# WHAT NEEDS TO BE DONE
From the entries below, please gather each line containing the string "provides".

# DATASET
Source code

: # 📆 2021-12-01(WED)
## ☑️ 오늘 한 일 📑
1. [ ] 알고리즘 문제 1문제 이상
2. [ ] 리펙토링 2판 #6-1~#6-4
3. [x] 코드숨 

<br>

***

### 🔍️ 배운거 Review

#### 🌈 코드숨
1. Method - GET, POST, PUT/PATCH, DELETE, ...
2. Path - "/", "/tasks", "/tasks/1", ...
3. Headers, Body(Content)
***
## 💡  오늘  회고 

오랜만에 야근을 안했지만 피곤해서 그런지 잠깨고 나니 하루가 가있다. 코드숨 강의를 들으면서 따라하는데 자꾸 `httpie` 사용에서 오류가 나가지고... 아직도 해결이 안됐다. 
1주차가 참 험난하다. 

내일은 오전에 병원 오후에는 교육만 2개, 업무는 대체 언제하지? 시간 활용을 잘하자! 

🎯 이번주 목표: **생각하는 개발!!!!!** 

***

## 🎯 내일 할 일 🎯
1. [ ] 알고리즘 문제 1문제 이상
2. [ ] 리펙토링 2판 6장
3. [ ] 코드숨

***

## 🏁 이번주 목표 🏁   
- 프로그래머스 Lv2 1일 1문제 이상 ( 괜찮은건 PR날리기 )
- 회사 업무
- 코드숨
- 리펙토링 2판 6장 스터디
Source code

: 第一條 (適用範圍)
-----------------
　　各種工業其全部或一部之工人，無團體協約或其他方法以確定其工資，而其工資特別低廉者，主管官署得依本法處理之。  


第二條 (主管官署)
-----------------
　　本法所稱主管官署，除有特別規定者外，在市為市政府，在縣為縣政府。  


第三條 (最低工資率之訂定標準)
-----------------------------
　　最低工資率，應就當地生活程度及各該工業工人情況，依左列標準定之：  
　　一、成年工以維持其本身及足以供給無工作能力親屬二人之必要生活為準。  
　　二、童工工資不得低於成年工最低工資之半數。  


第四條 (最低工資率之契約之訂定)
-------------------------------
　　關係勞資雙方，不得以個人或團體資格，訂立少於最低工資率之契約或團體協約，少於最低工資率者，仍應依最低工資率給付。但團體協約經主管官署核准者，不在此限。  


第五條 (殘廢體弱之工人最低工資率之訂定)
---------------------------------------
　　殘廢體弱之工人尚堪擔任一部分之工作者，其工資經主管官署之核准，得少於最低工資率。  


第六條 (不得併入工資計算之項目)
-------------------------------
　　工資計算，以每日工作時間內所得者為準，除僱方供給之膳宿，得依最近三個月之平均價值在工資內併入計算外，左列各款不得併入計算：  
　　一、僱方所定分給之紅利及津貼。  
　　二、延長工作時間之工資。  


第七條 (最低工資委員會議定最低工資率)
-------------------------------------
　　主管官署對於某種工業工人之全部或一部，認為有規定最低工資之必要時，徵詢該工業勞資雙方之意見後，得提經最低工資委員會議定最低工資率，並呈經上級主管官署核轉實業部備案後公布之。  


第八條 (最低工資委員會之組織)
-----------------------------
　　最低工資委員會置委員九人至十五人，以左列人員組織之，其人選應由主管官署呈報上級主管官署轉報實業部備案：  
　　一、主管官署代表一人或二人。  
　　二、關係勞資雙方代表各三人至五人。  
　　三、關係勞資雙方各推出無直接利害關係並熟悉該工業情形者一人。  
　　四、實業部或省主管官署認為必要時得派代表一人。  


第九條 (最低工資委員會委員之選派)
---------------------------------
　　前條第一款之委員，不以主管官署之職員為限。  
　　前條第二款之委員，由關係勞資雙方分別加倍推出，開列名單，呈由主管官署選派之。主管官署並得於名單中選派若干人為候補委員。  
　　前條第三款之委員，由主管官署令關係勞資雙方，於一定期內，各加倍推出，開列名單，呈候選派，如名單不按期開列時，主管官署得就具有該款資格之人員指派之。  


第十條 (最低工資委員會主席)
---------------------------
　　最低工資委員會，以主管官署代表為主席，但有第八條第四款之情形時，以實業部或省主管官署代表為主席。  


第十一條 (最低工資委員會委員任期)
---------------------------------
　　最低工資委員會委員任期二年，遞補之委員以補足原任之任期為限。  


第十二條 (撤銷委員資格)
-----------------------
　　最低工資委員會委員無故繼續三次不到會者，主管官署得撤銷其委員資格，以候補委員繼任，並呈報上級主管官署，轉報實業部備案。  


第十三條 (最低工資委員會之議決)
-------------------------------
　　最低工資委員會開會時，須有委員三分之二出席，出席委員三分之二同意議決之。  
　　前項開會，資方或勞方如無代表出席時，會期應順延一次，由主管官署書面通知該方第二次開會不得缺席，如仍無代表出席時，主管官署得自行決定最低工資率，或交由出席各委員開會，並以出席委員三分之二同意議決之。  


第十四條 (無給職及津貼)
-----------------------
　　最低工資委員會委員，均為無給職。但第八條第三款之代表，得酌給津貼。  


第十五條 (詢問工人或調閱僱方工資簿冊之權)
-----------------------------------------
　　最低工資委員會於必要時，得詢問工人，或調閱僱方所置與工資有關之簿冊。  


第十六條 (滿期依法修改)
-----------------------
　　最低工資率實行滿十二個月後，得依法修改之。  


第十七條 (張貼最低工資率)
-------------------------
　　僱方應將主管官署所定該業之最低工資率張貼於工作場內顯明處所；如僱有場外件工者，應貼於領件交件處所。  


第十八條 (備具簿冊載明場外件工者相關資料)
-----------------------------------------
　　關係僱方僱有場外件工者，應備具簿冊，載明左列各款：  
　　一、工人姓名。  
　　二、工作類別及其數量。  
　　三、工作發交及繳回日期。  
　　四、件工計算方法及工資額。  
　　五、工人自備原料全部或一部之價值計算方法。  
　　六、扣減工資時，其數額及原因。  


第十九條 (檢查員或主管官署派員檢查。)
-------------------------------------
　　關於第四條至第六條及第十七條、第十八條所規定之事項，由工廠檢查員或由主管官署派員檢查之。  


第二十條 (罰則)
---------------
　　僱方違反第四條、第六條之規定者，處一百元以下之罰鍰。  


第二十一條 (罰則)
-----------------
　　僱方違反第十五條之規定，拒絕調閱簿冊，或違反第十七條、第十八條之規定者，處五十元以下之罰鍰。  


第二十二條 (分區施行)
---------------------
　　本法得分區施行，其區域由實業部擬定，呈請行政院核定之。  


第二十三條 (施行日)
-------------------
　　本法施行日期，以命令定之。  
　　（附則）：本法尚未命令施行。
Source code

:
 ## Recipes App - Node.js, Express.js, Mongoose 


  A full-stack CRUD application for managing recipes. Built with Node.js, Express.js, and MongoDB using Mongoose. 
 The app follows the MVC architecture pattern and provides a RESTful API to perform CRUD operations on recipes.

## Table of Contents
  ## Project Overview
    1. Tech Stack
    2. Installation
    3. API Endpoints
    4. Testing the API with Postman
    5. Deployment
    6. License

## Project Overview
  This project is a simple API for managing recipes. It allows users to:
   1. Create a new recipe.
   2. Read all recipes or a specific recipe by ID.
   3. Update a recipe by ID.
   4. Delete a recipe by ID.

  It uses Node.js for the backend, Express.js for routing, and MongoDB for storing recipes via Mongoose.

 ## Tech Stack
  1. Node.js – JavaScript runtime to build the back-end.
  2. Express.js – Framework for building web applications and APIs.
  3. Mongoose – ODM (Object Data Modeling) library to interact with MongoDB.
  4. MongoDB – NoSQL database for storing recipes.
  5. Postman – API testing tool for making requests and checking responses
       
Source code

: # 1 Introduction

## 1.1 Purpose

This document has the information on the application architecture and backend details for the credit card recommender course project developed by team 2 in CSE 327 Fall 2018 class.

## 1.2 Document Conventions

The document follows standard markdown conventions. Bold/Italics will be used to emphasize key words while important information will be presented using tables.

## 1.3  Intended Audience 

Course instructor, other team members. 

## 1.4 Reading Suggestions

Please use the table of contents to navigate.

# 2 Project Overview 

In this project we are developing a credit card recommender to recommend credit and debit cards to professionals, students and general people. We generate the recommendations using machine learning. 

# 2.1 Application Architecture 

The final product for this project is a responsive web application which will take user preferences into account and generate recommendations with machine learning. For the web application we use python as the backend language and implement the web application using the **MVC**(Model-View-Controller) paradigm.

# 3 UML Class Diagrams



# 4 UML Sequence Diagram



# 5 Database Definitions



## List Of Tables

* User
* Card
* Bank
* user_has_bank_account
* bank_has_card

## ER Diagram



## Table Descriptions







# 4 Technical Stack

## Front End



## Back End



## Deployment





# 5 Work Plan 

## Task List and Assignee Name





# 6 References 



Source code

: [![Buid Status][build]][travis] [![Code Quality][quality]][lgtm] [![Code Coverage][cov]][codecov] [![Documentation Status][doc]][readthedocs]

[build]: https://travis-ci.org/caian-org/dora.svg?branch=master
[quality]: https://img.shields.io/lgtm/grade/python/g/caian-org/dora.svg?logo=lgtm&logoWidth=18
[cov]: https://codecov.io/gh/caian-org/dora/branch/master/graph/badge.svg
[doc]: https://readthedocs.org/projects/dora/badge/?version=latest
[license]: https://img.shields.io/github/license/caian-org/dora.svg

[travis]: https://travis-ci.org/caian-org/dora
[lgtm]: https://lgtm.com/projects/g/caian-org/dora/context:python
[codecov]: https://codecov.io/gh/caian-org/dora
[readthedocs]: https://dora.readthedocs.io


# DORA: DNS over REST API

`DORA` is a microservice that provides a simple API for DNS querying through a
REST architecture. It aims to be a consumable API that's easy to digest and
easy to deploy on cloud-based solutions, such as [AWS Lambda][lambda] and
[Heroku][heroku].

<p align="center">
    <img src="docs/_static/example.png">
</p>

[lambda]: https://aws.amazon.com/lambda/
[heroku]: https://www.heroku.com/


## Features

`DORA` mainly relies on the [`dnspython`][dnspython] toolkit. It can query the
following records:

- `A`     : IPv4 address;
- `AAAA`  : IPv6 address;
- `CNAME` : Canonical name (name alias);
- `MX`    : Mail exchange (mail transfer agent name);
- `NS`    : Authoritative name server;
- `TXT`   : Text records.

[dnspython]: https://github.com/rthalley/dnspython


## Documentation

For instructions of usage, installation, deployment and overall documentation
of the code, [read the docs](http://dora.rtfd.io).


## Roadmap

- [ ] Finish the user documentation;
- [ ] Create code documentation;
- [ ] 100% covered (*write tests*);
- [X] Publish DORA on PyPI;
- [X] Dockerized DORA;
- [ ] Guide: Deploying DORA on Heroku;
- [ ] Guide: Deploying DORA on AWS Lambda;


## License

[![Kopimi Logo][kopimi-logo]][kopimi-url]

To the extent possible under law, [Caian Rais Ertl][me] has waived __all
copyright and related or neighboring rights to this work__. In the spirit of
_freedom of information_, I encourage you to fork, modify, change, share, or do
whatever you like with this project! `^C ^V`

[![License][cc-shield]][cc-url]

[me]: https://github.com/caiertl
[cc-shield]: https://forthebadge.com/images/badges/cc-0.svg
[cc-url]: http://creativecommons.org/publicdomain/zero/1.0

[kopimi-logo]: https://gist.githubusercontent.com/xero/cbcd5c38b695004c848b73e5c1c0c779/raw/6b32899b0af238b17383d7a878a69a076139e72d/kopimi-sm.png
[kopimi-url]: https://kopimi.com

# RESULT OF THE EXERCISE
 The app follows the MVC architecture pattern and provides a RESTful API to perform CRUD operations on recipes.
`DORA` is a microservice that provides a simple API for DNS querying through a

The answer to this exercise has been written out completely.